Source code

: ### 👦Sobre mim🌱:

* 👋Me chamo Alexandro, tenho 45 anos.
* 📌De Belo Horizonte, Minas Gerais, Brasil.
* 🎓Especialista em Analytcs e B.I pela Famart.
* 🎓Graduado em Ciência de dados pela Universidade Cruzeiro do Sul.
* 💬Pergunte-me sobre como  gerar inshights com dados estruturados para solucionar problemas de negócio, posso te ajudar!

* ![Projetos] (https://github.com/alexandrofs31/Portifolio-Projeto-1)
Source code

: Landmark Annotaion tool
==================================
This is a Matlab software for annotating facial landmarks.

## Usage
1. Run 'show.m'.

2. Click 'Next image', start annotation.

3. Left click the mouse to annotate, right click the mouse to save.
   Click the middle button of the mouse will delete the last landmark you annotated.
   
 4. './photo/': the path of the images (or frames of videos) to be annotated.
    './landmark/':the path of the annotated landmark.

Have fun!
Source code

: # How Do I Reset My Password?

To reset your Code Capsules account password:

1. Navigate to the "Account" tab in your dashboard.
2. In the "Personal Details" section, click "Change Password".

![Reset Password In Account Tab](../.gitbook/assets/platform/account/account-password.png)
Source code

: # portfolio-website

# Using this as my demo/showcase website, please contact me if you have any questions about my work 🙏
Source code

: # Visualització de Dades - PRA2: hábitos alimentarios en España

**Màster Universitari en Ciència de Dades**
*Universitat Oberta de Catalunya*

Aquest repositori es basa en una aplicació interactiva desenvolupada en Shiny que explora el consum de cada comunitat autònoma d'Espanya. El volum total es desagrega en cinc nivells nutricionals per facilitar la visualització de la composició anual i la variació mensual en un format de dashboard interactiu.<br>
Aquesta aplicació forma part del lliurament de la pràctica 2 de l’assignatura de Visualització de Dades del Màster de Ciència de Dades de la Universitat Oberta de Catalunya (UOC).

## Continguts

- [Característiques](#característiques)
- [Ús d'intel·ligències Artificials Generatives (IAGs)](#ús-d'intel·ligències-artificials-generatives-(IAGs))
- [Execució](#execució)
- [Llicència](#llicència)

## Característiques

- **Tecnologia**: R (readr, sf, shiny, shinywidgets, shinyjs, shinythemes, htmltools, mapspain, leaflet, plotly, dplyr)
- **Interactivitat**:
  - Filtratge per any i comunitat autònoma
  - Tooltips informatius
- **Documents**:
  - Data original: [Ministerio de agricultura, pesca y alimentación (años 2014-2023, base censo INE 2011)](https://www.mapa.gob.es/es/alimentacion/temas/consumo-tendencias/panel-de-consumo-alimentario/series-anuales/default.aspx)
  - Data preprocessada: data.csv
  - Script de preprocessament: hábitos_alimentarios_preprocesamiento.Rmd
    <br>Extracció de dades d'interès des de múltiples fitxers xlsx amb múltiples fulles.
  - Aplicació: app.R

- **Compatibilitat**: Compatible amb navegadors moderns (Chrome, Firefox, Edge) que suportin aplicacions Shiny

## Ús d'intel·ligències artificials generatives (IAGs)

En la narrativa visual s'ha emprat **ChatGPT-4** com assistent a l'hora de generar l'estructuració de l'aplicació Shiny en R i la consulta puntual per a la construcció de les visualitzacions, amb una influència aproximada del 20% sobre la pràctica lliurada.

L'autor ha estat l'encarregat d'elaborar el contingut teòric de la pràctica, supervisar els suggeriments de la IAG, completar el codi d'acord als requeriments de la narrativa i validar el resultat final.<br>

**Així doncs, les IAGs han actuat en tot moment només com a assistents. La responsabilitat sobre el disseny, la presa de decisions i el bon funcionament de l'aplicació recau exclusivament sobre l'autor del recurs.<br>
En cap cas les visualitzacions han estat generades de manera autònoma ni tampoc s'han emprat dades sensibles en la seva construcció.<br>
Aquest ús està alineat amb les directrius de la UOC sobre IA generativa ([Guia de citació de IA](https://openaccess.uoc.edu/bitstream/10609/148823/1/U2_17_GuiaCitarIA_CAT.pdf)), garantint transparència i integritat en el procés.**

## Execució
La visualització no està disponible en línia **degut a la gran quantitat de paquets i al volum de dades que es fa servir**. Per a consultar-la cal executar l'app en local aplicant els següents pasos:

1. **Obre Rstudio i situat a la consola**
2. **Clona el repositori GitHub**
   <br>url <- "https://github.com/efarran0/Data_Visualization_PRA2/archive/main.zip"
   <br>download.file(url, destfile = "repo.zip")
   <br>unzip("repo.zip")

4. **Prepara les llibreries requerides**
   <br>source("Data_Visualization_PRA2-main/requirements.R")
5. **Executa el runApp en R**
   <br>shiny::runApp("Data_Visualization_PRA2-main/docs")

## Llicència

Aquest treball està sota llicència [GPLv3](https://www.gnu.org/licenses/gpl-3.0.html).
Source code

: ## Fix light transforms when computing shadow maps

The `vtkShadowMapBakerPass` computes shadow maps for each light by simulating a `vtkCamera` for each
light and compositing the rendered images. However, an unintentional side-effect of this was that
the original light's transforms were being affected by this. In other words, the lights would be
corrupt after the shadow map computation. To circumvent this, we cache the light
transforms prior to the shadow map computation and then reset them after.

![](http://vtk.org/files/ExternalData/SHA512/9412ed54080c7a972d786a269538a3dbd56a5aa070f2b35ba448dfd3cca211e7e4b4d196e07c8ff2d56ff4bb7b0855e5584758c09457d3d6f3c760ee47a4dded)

_ _ _

Go back to the listing above. Copy word for word the lines from the one with "La visualització no" through the one with "5. **Executa el runApp en R**", and nothing more.

- EXERCISE SOLUTION
La visualització no està disponible en línia **degut a la gran quantitat de paquets i al volum de dades que es fa servir**. Per a consultar-la cal executar l'app en local aplicant els següents pasos:

1. **Obre Rstudio i situat a la consola**
2. **Clona el repositori GitHub**
   <br>url <- "https://github.com/efarran0/Data_Visualization_PRA2/archive/main.zip"
   <br>download.file(url, destfile = "repo.zip")
   <br>unzip("repo.zip")

4. **Prepara les llibreries requerides**
   <br>source("Data_Visualization_PRA2-main/requirements.R")
5. **Executa el runApp en R**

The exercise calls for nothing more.